Data due Friday will offer a more detailed look at how consumer spending evolved during the quarter. Economists are penciling in a 0.1% drop in real personal outlays for a second month March after a 1.5% jump for January — when warm weather bolstered retail sales.

“Consumption was weak late in the quarter,” Morgan Stanley’s US economists, led by Ellen Zentner, said in a note. In addition to weather pulling spending forward, less federal support to lower-income households for food expenses also played a role in the tempering of purchases late in the quarter, they wrote.

Zentner and her colleagues said they “expect to see significant slowing into second-quarter 2023 as the cumulative effect of tighter monetary policy as well as banking pressures push growth into negative territory.”

Economists are forecasting GDP to grow at a stall-speed pace of 0.2% this quarter, a Bloomberg survey shows.

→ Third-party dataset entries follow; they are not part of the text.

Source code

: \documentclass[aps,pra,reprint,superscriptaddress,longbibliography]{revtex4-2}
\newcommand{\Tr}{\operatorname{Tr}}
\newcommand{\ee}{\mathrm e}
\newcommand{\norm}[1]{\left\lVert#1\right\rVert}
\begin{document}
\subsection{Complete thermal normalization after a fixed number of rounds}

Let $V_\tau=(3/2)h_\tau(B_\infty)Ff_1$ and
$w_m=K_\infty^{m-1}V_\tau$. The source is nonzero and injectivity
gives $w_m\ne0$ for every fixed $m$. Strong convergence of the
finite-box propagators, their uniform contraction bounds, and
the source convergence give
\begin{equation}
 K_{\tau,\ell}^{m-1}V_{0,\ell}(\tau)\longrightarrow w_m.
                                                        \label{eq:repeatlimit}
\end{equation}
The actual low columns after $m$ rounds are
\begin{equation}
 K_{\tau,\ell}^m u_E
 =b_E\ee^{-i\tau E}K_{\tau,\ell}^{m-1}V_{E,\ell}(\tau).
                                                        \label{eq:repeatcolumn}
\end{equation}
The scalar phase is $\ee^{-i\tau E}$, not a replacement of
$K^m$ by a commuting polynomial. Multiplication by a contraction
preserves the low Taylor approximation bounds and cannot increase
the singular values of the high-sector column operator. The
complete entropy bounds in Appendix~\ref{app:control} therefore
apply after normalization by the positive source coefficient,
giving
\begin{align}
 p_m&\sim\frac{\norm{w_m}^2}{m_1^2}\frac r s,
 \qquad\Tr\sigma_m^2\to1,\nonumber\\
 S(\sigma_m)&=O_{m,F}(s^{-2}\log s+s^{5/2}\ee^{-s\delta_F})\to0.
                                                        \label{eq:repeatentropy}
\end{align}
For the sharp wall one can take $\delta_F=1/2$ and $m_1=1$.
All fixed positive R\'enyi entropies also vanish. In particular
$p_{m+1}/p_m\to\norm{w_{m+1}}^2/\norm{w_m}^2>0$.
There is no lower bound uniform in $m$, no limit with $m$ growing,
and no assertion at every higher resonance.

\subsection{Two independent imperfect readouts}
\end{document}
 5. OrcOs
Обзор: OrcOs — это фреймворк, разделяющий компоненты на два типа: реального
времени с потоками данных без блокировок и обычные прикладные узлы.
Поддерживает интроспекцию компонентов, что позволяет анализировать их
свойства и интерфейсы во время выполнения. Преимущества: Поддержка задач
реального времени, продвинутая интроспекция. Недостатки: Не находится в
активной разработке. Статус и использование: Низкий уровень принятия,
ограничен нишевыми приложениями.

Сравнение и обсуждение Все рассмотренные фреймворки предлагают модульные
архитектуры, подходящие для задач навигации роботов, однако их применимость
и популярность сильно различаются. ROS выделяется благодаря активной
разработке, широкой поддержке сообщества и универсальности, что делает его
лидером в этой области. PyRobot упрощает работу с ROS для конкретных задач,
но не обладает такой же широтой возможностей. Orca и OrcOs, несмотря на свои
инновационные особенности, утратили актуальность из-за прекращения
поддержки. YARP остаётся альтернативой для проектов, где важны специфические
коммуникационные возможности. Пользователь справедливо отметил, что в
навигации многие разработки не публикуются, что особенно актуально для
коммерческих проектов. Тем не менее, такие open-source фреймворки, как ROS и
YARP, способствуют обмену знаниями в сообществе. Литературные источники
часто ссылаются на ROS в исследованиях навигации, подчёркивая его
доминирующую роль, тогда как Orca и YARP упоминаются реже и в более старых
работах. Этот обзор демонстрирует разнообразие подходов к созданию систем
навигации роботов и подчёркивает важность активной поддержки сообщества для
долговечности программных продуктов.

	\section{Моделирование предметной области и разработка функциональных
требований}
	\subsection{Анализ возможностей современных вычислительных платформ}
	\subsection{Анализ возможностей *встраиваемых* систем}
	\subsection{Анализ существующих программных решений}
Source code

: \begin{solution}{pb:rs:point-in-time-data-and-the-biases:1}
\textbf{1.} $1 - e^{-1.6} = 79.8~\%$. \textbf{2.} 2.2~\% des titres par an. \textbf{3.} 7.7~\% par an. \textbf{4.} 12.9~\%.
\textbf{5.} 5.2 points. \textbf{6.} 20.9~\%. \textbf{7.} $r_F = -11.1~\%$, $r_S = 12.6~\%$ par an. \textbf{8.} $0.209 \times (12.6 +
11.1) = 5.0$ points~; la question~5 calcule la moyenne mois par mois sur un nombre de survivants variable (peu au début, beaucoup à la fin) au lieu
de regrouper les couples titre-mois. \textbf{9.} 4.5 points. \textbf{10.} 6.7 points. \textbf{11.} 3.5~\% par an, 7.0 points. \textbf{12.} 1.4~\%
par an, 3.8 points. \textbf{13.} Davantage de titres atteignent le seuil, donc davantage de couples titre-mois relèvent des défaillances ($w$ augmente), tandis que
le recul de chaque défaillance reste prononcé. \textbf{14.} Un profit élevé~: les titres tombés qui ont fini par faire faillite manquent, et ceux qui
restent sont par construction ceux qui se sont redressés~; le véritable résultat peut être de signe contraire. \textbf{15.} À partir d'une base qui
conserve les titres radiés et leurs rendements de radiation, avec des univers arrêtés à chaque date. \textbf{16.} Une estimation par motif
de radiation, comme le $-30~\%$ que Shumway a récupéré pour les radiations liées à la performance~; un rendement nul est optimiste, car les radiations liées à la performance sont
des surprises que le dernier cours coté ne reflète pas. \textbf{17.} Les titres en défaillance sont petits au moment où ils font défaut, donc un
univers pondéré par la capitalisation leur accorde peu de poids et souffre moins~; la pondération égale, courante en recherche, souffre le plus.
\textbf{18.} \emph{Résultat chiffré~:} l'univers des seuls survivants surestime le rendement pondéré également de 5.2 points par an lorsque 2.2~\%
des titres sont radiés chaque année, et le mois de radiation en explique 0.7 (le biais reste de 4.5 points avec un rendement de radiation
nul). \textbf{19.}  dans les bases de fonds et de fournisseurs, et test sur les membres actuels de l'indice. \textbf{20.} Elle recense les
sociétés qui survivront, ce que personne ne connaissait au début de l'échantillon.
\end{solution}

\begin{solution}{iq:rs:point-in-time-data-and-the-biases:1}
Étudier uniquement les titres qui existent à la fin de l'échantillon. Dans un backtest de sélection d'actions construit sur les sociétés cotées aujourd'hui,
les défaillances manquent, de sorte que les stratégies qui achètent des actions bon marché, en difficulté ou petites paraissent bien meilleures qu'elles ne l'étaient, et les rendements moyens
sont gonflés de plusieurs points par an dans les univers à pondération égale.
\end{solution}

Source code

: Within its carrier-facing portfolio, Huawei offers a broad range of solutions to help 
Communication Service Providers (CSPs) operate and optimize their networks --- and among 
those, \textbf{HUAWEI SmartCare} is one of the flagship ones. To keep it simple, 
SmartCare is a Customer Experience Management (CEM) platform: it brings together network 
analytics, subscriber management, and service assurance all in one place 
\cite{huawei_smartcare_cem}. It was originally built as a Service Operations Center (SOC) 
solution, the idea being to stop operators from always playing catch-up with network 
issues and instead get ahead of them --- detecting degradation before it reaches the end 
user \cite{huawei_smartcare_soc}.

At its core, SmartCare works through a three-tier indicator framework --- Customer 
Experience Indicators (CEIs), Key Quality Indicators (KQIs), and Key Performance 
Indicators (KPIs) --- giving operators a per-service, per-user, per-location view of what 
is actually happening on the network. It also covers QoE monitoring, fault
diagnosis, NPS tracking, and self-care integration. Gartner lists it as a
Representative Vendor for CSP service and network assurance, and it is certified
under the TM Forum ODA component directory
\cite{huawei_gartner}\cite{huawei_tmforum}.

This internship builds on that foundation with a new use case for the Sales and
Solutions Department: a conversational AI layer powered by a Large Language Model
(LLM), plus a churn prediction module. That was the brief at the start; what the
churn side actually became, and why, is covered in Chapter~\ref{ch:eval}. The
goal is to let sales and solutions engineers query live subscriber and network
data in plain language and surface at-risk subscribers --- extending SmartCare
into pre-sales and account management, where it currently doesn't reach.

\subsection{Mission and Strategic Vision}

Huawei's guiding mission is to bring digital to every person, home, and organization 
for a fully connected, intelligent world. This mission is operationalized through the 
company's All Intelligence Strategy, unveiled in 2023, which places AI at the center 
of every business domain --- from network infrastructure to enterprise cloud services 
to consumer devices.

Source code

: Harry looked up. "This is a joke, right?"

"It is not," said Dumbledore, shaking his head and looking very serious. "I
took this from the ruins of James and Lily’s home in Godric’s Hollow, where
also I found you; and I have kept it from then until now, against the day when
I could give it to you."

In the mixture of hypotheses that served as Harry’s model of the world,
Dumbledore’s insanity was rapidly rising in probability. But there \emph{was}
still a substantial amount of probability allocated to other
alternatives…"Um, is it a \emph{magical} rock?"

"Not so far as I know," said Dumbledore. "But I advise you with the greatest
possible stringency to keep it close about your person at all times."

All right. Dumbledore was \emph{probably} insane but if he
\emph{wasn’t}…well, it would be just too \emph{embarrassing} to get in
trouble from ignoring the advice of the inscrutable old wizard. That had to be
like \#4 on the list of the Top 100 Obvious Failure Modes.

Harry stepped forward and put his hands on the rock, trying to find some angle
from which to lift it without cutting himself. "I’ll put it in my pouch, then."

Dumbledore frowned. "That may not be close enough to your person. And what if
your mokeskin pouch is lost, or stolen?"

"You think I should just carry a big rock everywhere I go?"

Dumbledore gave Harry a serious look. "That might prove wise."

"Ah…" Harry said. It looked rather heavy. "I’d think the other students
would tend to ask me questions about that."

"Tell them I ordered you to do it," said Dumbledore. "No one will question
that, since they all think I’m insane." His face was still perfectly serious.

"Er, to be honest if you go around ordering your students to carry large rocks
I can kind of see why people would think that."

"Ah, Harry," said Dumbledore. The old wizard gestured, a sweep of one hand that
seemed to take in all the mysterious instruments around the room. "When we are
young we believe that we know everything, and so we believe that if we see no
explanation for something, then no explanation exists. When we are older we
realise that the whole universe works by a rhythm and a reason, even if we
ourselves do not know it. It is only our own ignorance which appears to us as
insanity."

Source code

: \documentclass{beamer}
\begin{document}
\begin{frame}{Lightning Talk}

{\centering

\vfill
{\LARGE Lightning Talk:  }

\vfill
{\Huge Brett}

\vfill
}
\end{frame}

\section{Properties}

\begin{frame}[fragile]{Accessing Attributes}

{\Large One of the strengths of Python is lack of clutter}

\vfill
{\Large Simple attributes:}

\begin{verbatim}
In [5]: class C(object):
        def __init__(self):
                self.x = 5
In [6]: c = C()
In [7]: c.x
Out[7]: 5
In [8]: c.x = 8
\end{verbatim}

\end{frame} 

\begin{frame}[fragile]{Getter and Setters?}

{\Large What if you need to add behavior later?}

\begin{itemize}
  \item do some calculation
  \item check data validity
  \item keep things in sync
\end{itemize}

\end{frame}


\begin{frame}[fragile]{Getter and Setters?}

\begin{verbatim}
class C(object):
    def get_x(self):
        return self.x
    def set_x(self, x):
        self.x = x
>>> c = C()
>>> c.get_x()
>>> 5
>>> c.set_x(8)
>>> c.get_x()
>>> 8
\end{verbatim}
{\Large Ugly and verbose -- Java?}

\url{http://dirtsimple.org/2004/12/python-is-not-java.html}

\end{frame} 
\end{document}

Among the takeaways for the first quarter:

  • The 3.7% annualized increase in consumer spending reflected gains in both goods and services, including a surge in purchases of motor vehicles
    • Services rose 2.3%, led by health care as well as restaurants and hotels
    • Spending on goods increased 6.5%, the most in nearly two years
  • Business outlays for equipment posted the biggest drop since the start of the pandemic, with a 7.3% annualized decline
  • Inventories subtracted the most from GDP in two years, lopping 2.26 percentage points off of GDP

Inflation-adjusted final sales to private domestic purchasers — a key gauge of underlying demand — rose the most since the second quarter of 2021 after stagnating at the end of last year. The figure was boosted by the consumer spending figures.

What Bloomberg Economics Says…

“The US economy is stronger than meets the eye, with consumers continuing to spend on both goods and services. While GDP grew just 1.1% overall in the first quarter, final sales to domestic purchasers rose a much stronger 3.2%, dispelling recessionary fears for now.”

— Eliza Winger, economist

For the full note, click here

Futures trading showed investors putting about 90% odds on a 25 basis-point rate hike by the Fed next week, up from 79% late Wednesday.

Separate data out Thursday showed applications for unemployment benefits fell for the first time in three weeks. Continuing claims, which can offer insight into how quickly out-of-work Americans are able to find a new job, were largely unchanged.

“Inflation remains stubborn, and along with the continued strength in the labor market, it should keep the Fed on pace for a May and potentially a June rate hike,” said Cliff Hodge of Cornerstone Wealth.

–With assistance from Peyton Forte and Augusta Saraiva.